I'm of a similar mindset but don't hold such extreme views.

Allow me to try to provide some justification for the items you listed.

The types of pornography that are made illegal (here we are talking about
America, you would get my agreement about recent laws passed in the UK) are
snuff films - rape and child pornography or pornography that permanently
disables or disfigures the subject - because they do necessarily hurt the
subject. Once the pictures/videos are already taken, they continue to hurt the
victims as their suffering is publicized and available to the fantasy of
clients (and of course they won't see any proceeds), and this media will hurt
future victims by institutionalizing a demand for new content. Limits on
pornography (despite what religion institutions yell loudly about) are not
about harm to customers but harm to subjects.

With exceptions for torture, humiliation, dismemberment and execution
(including the same to animals) I won't defend obscenity restrictions as the
arguments are quite different than those for restricted forms of pornography.
These listed exceptions of course are great examples of harm coming from
obscene content and again are illegal (though lacking in the case of animals)
under obscenity laws under the harm principle.

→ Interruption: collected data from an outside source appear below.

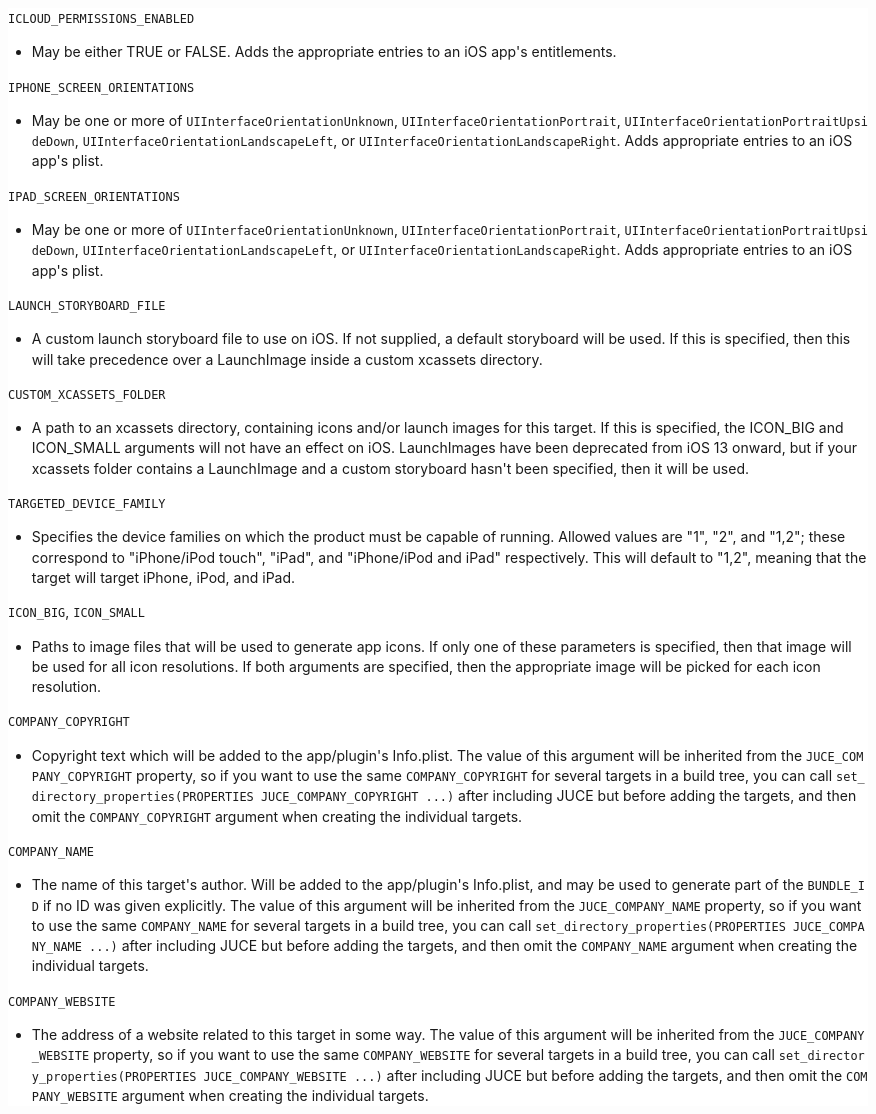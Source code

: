 `ICLOUD_PERMISSIONS_ENABLED`
- May be either TRUE or FALSE. Adds the appropriate entries to an iOS app's entitlements.

`IPHONE_SCREEN_ORIENTATIONS`
- May be one or more of `UIInterfaceOrientationUnknown`, `UIInterfaceOrientationPortrait`,
  `UIInterfaceOrientationPortraitUpsideDown`, `UIInterfaceOrientationLandscapeLeft`, or
  `UIInterfaceOrientationLandscapeRight`. Adds appropriate entries to an iOS app's plist.

`IPAD_SCREEN_ORIENTATIONS`
- May be one or more of `UIInterfaceOrientationUnknown`, `UIInterfaceOrientationPortrait`,
  `UIInterfaceOrientationPortraitUpsideDown`, `UIInterfaceOrientationLandscapeLeft`, or
  `UIInterfaceOrientationLandscapeRight`. Adds appropriate entries to an iOS app's plist.

`LAUNCH_STORYBOARD_FILE`
- A custom launch storyboard file to use on iOS. If not supplied, a default storyboard will be
  used. If this is specified, then this will take precedence over a LaunchImage inside a custom
  xcassets directory.

`CUSTOM_XCASSETS_FOLDER`
- A path to an xcassets directory, containing icons and/or launch images for this target. If this
  is specified, the ICON_BIG and ICON_SMALL arguments will not have an effect on iOS. LaunchImages
  have been deprecated from iOS 13 onward, but if your xcassets folder contains a LaunchImage and
  a custom storyboard hasn't been specified, then it will be used.

`TARGETED_DEVICE_FAMILY`
- Specifies the device families on which the product must be capable of running. Allowed values
  are "1", "2", and "1,2"; these correspond to "iPhone/iPod touch", "iPad", and "iPhone/iPod and
  iPad" respectively. This will default to "1,2", meaning that the target will target iPhone,
  iPod, and iPad.

`ICON_BIG`, `ICON_SMALL`
- Paths to image files that will be used to generate app icons. If only one of these parameters
  is specified, then that image will be used for all icon resolutions. If both arguments are
  specified, then the appropriate image will be picked for each icon resolution.

`COMPANY_COPYRIGHT`
- Copyright text which will be added to the app/plugin's Info.plist. The value of this argument
  will be inherited from the `JUCE_COMPANY_COPYRIGHT` property, so if you want to use the same
  `COMPANY_COPYRIGHT` for several targets in a build tree, you can call
  `set_directory_properties(PROPERTIES JUCE_COMPANY_COPYRIGHT ...)` after including JUCE but
  before adding the targets, and then omit the `COMPANY_COPYRIGHT` argument when creating the
  individual targets.

`COMPANY_NAME`
- The name of this target's author. Will be added to the app/plugin's Info.plist, and may be used
  to generate part of the `BUNDLE_ID` if no ID was given explicitly. The value of this argument
  will be inherited from the `JUCE_COMPANY_NAME` property, so if you want to use the same
  `COMPANY_NAME` for several targets in a build tree, you can call
  `set_directory_properties(PROPERTIES JUCE_COMPANY_NAME ...)` after including JUCE but before
  adding the targets, and then omit the `COMPANY_NAME` argument when creating the individual
  targets.

`COMPANY_WEBSITE`
- The address of a website related to this target in some way. The value of this argument will be
  inherited from the `JUCE_COMPANY_WEBSITE` property, so if you want to use the same
  `COMPANY_WEBSITE` for several targets in a build tree, you can call
  `set_directory_properties(PROPERTIES JUCE_COMPANY_WEBSITE ...)` after including JUCE but before
  adding the targets, and then omit the `COMPANY_WEBSITE` argument when creating the individual
  targets.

Other forms of obscenity restrictions seem to me to fall directly in line with
the offense principle and should not be restricted. Take for example the
Supreme Court decision Miller v. California. The resulting 'Miller Test' for
obscenity decisions:

1\. Whether the average person would find that the work, taken as a whole,
appeals to a lewd curiosity;

2\. Whether the work depicts or describes, in an offensive way, sexual conduct
or excretory functions, specifically defined by applicable state law; and

3\. Whether the work, taken as a whole, lacks serious literary, artistic,
political, or scientific value.

Compare this test against Mill:

"That the only purpose for which power can be rightfully exercised over any
member of a civilized community, against his will, is to prevent harm to
others. His own good, either physical or moral, is not a sufficient warrant.
He cannot rightfully be compelled to do or forbear _because it will be better
for him to do so, because it will make him happier, because, in the opinion of
others, to do so would be wise, or even right_... The only part of the conduct
of anyone, for which he is amenable to society, is that which concerns others.
In the part which merely concerns himself, his independence is, of right,
absolute. Over himself, over his own body and mind, the individual is
sovereign."

Obscenity, when it is victimless, and it is almost always victimless, clearly
fails the harm principle test. For the most part, this is the case in America.
There are cases where obscenity laws prevent things such as expressions of
homosexual affection, for example, and it is harder to find clear victimhood
in these cases even when the law agrees to prohibit them. A note that this
Supreme Court decision was made by a conservative majority court.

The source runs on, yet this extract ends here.